昔のBCLの雑誌などには、よく外国のBCLのシャックにドレークやコリンズなどの送受信機がずらっと並び、その前で持ち主がニンマリと微笑んでいる写真が載っていました。
中学生くらいの私はそれを見て、「いつかは、自分も。」とは思わないまでも、「カッコいいなぁ」と憧れの気持ちで眺めていたものです。

昔は、とにかく物をいっぱい持っていることが、それだけで善であり、勝者であるという価値観が当たり前でした

それが時代が変わり、物をいっぱい持っていることが、むしろ何だかカッコ悪い、スマートじゃないという価値観が、特に若い人を中心に支持されるようになってきました。

いわゆる「断捨離」とか「ミニマルライフ」という価値観で、実は私も一時期その感覚が非常に強くなり、数年前に引っ越しをした時に、とにかく身の回りのものをどんどん捨ててしまいました

特に衣類、本、雑誌は、とりあえず根こそぎ捨てました。
その時にまだかろうじて作動していたRF-2200やICF-5800も粗大ゴミとして捨ててしまいました。

今、机の上に載っているAR-3000やNRD-345もヤフオクで売ってしまおうかと検討たものです。(思いとどまりましたが)
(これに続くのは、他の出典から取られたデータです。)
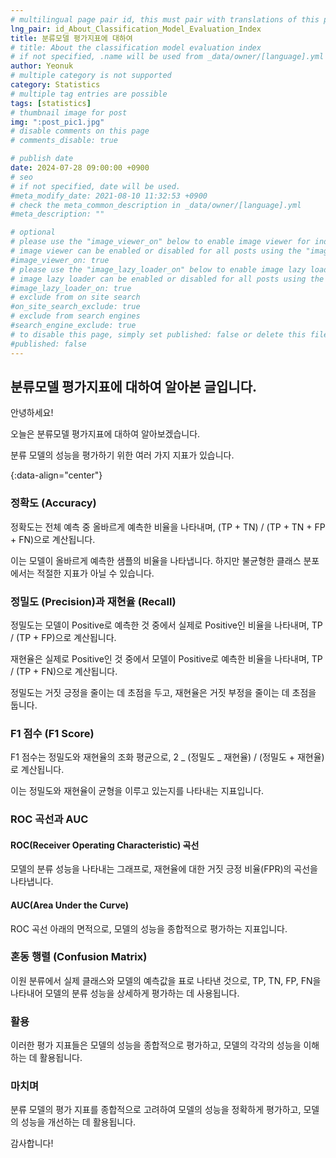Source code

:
 ```yaml
---
# multilingual page pair id, this must pair with translations of this page. (This name must be unique)
lng_pair: id_About_Classification_Model_Evaluation_Index
title: 분류모델 평가지표에 대하여
# title: About the classification model evaluation index
# if not specified, .name will be used from _data/owner/[language].yml
author: Yeonuk
# multiple category is not supported
category: Statistics
# multiple tag entries are possible
tags: [statistics]
# thumbnail image for post
img: ":post_pic1.jpg"
# disable comments on this page
# comments_disable: true

# publish date
date: 2024-07-28 09:00:00 +0900
# seo
# if not specified, date will be used.
#meta_modify_date: 2021-08-10 11:32:53 +0900
# check the meta_common_description in _data/owner/[language].yml
#meta_description: ""

# optional
# please use the "image_viewer_on" below to enable image viewer for individual pages or posts (_posts/ or [language]/_posts folders).
# image viewer can be enabled or disabled for all posts using the "image_viewer_posts: true" setting in _data/conf/main.yml.
#image_viewer_on: true
# please use the "image_lazy_loader_on" below to enable image lazy loader for individual pages or posts (_posts/ or [language]/_posts folders).
# image lazy loader can be enabled or disabled for all posts using the "image_lazy_loader_posts: true" setting in _data/conf/main.yml.
#image_lazy_loader_on: true
# exclude from on site search
#on_site_search_exclude: true
# exclude from search engines
#search_engine_exclude: true
# to disable this page, simply set published: false or delete this file
#published: false
---
```


<!-- outline-start -->

## 분류모델 평가지표에 대하여 알아본 글입니다.

안녕하세요!

오늘은 분류모델 평가지표에 대하여 알아보겠습니다.

분류 모델의 성능을 평가하기 위한 여러 가지 지표가 있습니다.

{:data-align="center"}

<!-- outline-end -->

### 정확도 (Accuracy)

정확도는 전체 예측 중 올바르게 예측한 비율을 나타내며, (TP + TN) / (TP + TN + FP + FN)으로 계산됩니다.

이는 모델이 올바르게 예측한 샘플의 비율을 나타냅니다. 하지만 불균형한 클래스 분포에서는 적절한 지표가 아닐 수 있습니다.

### 정밀도 (Precision)과 재현율 (Recall)

정밀도는 모델이 Positive로 예측한 것 중에서 실제로 Positive인 비율을 나타내며, TP / (TP + FP)으로 계산됩니다.

재현율은 실제로 Positive인 것 중에서 모델이 Positive로 예측한 비율을 나타내며, TP / (TP + FN)으로 계산됩니다.

정밀도는 거짓 긍정을 줄이는 데 초점을 두고, 재현율은 거짓 부정을 줄이는 데 초점을 둡니다.

### F1 점수 (F1 Score)

F1 점수는 정밀도와 재현율의 조화 평균으로, 2 _ (정밀도 _ 재현율) / (정밀도 + 재현율)로 계산됩니다.

이는 정밀도와 재현율이 균형을 이루고 있는지를 나타내는 지표입니다.

### ROC 곡선과 AUC

#### ROC(Receiver Operating Characteristic) 곡선

모델의 분류 성능을 나타내는 그래프로, 재현율에 대한 거짓 긍정 비율(FPR)의 곡선을 나타냅니다.

#### AUC(Area Under the Curve)

ROC 곡선 아래의 면적으로, 모델의 성능을 종합적으로 평가하는 지표입니다.

### 혼동 행렬 (Confusion Matrix)

이원 분류에서 실제 클래스와 모델의 예측값을 표로 나타낸 것으로, TP, TN, FP, FN을 나타내어 모델의 분류 성능을 상세하게 평가하는 데 사용됩니다.

### 활용

이러한 평가 지표들은 모델의 성능을 종합적으로 평가하고, 모델의 각각의 성능을 이해하는 데 활용됩니다.

### 마치며

분류 모델의 평가 지표를 종합적으로 고려하여 모델의 성능을 정확하게 평가하고, 모델의 성능을 개선하는 데 활용됩니다.

감사합니다!
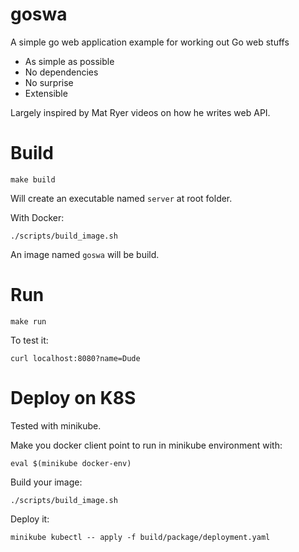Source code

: # goswa

A simple go web application example for working out Go web stuffs

* As simple as possible
* No dependencies
* No surprise
* Extensible


Largely inspired by Mat Ryer videos on how he writes web API.

# Build

```shell
make build
```
Will create an executable named `server` at root folder.

With Docker:

```shell
./scripts/build_image.sh
```
An image named `goswa` will be build.

# Run

```shell
make run
```

To test it:
```shell
curl localhost:8080?name=Dude
```

# Deploy on K8S

Tested with minikube.

Make you docker client point to run in minikube environment
with:

```shell
eval $(minikube docker-env)
```

Build your image:

```shell
./scripts/build_image.sh
```

Deploy it:

```shell
minikube kubectl -- apply -f build/package/deployment.yaml
```



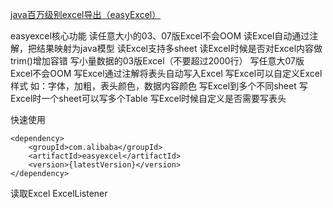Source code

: 
[java百万级别excel导出（easyExcel）](https://blog.csdn.net/roger_coderlife/article/details/83748963)

easyexcel核心功能
读任意大小的03、07版Excel不会OOM
读Excel自动通过注解，把结果映射为java模型
读Excel支持多sheet
读Excel时候是否对Excel内容做trim()增加容错
写小量数据的03版Excel（不要超过2000行）
写任意大07版Excel不会OOM
写Excel通过注解将表头自动写入Excel
写Excel可以自定义Excel样式 如：字体，加粗，表头颜色，数据内容颜色
写Excel到多个不同sheet
写Excel时一个sheet可以写多个Table
写Excel时候自定义是否需要写表头

快速使用
```pom
<dependency>
    <groupId>com.alibaba</groupId>
    <artifactId>easyexcel</artifactId>
    <version>{latestVersion}</version>
</dependency>
```

读取Excel
ExcelListener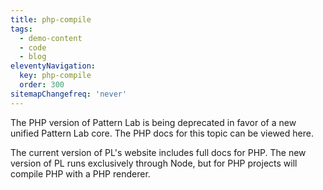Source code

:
 ```yaml
---
title: php-compile
tags:
  - demo-content
  - code
  - blog
eleventyNavigation:
  key: php-compile
  order: 300
sitemapChangefreq: 'never'
---
```


The PHP version of Pattern Lab is being deprecated in favor of a new unified Pattern Lab core. The PHP docs for this topic can be viewed here.

The current version of PL's website includes full docs for PHP. The new version of PL runs exclusively through Node, but for PHP projects will compile PHP with a PHP renderer.

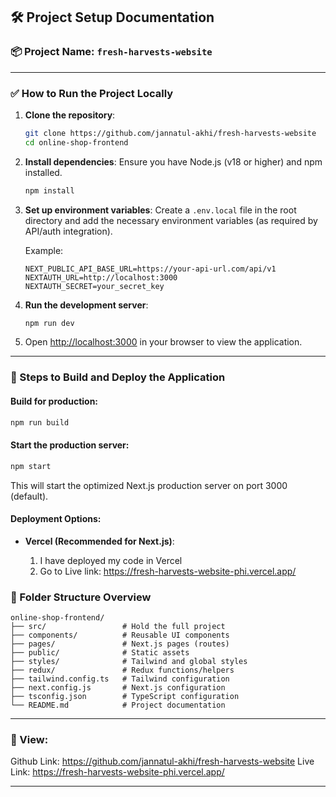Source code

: ## 🛠 Project Setup Documentation

### 📦 Project Name: `fresh-harvests-website`

---

### ✅ How to Run the Project Locally

1. **Clone the repository**:

   ```bash
   git clone https://github.com/jannatul-akhi/fresh-harvests-website
   cd online-shop-frontend
   ```

2. **Install dependencies**:
   Ensure you have Node.js (v18 or higher) and npm installed.

   ```bash
   npm install
   ```

3. **Set up environment variables**:
   Create a `.env.local` file in the root directory and add the necessary environment variables (as required by API/auth integration).

   Example:

   ```env
   NEXT_PUBLIC_API_BASE_URL=https://your-api-url.com/api/v1
   NEXTAUTH_URL=http://localhost:3000
   NEXTAUTH_SECRET=your_secret_key
   ```

4. **Run the development server**:

   ```bash
   npm run dev
   ```

5. Open [http://localhost:3000](http://localhost:3000) in your browser to view the application.

---

### 🚀 Steps to Build and Deploy the Application

#### Build for production:

```bash
npm run build
```

#### Start the production server:

```bash
npm start
```

This will start the optimized Next.js production server on port 3000 (default).

#### Deployment Options:



- **Vercel (Recommended for Next.js)**:

  1. I have deployed my code in Vercel
  2. Go to Live link: https://fresh-harvests-website-phi.vercel.app/




### 📁 Folder Structure Overview

```
online-shop-frontend/
├── src/                 # Hold the full project
├── components/          # Reusable UI components
├── pages/               # Next.js pages (routes)
├── public/              # Static assets
├── styles/              # Tailwind and global styles
├── redux/               # Redux functions/helpers
├── tailwind.config.ts   # Tailwind configuration
├── next.config.js       # Next.js configuration
├── tsconfig.json        # TypeScript configuration
└── README.md            # Project documentation
```

---

### 🧪 View:

Github Link: https://github.com/jannatul-akhi/fresh-harvests-website
Live Link: https://fresh-harvests-website-phi.vercel.app/



---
断捨離にはまると、物を買う罪悪感と物を捨てる快感を強く感じるようになります。

その結果、前の住まいでは、本当に必要最低限のものだけが並ぶガランとした部屋が出来上がりました。
受信機類も、何となくミニマルライフに相応しいAR7030だけを部屋に置き、その他のものはクローゼットにしまいました。

当初は、非常に満足していたその住まいですが、数ヶ月経つと何とも言えない寂寥感というか孤独感を感じるようになってきました。

私は、一人でいることに何の苦痛も感じない人間なのですが、その私が逆に何だか落ち着かない気持ちに陥ってしまったのです。

その時、人間の生活には適度に「物」が必要なのではないかと感じたのです

俗世界で生きる私にとっては、ある程度執着できるものが必要なのではないか。

人にとって落ち着いて生活できる「物」の量は、その人の心理状態とバランスをとる必要があって、そのバランスを欠いて「物」を減らすと落ち着かない気持ちになるんだろう、というのが、その時の結論でした。

今は、実家に戻ってきたということもあり、行き過ぎた「断捨離」生活はやめ、自分の気持ちに正直に居心地の良い「物」の量を日々考えながら、過ごすことにしています。